[REQUIRED WORK]: Return every line from the records below in which the word "batch" is found.

[SOURCE RECORDS]:
____________

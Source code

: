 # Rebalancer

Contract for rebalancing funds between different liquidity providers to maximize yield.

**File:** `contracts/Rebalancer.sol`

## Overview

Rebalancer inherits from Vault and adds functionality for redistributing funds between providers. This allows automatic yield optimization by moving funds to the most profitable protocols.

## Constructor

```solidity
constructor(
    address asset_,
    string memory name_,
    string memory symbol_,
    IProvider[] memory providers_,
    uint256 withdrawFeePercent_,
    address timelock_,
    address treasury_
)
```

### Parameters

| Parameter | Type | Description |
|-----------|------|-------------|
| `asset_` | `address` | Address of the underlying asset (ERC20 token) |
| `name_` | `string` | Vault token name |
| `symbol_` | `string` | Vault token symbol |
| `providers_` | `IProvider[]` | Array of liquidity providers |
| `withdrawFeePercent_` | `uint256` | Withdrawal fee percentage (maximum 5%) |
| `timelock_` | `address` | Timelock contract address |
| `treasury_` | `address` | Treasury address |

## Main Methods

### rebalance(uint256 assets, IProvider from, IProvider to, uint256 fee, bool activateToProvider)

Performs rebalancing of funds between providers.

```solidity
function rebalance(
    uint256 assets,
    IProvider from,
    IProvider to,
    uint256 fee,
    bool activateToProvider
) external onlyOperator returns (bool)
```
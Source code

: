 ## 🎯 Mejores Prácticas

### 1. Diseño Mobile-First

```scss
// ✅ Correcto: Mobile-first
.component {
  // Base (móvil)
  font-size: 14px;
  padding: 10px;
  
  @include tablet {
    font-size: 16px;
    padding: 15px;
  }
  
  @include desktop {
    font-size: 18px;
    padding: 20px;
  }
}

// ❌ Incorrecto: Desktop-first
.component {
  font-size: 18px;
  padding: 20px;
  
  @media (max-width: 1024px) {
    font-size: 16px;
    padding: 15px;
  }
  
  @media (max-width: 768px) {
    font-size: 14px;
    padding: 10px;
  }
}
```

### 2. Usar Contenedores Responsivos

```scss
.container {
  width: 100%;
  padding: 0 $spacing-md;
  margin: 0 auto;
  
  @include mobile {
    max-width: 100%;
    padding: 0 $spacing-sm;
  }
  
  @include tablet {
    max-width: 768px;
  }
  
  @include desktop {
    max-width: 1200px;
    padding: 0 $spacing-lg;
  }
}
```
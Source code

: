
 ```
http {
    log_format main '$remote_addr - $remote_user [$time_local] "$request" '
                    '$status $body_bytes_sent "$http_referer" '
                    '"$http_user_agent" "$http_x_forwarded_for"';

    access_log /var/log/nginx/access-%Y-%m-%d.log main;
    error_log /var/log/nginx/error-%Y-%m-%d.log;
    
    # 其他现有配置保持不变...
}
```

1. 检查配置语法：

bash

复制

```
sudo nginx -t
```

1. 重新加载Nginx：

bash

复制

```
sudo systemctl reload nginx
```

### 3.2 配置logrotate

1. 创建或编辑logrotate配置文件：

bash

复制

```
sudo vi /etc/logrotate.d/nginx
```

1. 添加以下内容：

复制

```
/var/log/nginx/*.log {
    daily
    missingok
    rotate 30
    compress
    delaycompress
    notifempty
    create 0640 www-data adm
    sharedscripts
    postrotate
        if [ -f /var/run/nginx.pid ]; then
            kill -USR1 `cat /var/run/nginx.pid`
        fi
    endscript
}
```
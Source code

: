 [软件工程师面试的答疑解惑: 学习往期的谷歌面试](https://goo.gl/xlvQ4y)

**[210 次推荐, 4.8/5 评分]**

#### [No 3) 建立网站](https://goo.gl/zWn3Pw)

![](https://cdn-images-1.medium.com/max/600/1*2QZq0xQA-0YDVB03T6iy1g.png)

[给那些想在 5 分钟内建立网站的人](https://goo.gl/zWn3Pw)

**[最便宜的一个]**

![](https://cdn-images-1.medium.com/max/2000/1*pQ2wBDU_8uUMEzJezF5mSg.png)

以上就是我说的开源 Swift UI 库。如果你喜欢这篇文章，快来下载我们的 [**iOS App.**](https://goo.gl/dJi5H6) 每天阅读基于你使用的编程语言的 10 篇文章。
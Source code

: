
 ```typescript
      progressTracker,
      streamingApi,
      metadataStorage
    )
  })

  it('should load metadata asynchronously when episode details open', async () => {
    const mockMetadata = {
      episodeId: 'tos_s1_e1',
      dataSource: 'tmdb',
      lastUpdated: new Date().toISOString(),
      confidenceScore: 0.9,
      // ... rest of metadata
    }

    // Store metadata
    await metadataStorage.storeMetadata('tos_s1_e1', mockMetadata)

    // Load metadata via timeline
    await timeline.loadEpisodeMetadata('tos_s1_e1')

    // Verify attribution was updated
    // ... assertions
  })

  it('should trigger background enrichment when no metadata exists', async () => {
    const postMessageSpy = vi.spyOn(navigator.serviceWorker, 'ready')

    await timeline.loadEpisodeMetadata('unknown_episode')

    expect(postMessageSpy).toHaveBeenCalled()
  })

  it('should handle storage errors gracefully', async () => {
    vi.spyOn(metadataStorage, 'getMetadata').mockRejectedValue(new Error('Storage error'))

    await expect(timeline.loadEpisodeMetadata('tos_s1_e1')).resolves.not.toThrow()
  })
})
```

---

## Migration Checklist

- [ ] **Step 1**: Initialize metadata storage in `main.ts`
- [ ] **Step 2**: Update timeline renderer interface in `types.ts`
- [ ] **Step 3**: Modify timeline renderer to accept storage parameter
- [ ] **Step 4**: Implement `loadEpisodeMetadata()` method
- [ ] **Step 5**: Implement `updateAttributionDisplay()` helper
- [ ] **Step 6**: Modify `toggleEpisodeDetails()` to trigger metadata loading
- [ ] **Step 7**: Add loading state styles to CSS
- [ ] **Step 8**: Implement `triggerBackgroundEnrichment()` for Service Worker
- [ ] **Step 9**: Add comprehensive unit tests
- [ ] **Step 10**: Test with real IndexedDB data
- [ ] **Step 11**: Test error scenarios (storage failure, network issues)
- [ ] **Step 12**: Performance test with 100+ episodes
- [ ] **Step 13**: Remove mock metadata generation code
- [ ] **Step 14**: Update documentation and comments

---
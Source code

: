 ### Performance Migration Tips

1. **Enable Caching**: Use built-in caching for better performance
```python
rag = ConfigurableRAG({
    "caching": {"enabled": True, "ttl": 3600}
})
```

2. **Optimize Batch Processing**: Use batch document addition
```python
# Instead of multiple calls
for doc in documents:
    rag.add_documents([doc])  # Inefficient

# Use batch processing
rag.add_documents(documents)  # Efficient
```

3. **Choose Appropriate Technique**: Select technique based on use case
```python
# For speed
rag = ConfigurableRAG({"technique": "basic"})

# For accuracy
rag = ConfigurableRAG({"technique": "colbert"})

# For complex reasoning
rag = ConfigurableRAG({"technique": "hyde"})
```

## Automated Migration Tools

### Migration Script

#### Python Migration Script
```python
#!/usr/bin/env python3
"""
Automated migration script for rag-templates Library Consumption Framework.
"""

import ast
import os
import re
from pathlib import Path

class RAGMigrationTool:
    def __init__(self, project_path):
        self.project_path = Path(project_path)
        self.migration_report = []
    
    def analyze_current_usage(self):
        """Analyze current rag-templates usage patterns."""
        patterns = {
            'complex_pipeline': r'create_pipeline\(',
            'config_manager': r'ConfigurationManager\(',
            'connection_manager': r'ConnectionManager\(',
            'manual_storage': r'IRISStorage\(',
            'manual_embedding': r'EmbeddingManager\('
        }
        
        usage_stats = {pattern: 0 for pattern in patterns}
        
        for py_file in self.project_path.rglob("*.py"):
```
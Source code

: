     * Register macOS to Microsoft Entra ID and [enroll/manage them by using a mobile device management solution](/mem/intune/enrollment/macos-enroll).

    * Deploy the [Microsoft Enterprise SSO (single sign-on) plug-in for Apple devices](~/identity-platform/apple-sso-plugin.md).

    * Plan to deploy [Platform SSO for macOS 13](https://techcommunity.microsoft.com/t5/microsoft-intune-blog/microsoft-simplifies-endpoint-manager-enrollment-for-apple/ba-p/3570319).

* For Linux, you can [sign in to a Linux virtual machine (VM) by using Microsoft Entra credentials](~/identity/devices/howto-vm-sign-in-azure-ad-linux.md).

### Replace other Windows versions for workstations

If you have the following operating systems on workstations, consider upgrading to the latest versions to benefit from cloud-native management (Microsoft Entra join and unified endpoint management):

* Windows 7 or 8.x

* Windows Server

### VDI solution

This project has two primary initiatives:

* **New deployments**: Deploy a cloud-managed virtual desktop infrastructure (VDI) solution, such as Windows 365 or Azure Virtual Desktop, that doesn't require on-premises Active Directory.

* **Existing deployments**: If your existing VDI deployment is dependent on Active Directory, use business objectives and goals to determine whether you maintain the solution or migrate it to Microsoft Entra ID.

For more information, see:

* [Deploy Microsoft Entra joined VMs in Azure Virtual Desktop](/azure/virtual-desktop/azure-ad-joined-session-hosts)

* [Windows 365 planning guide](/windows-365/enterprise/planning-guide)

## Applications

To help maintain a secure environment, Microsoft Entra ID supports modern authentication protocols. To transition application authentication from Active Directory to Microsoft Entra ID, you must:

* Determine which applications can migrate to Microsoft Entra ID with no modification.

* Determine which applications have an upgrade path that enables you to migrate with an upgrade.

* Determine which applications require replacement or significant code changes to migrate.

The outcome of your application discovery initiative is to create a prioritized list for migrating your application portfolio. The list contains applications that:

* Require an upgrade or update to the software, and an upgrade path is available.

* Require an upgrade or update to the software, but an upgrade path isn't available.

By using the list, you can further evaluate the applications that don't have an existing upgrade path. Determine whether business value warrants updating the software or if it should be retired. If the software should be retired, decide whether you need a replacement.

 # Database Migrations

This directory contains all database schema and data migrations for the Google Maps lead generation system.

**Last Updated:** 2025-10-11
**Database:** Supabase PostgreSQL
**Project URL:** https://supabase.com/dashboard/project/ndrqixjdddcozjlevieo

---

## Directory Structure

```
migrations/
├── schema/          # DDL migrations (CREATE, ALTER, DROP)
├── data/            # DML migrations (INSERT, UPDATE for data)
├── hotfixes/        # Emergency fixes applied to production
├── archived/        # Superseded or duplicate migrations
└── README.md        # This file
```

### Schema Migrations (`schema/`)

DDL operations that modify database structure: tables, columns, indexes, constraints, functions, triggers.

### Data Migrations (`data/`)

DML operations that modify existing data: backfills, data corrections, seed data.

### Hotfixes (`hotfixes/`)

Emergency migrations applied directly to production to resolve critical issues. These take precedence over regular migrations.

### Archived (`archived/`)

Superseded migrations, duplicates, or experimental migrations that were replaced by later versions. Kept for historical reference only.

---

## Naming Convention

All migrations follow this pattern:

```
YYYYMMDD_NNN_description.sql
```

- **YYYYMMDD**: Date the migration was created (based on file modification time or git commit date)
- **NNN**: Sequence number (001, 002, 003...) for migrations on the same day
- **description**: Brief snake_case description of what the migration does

____________

[REPLY]:
2. **Optimize Batch Processing**: Use batch document addition
# Use batch processing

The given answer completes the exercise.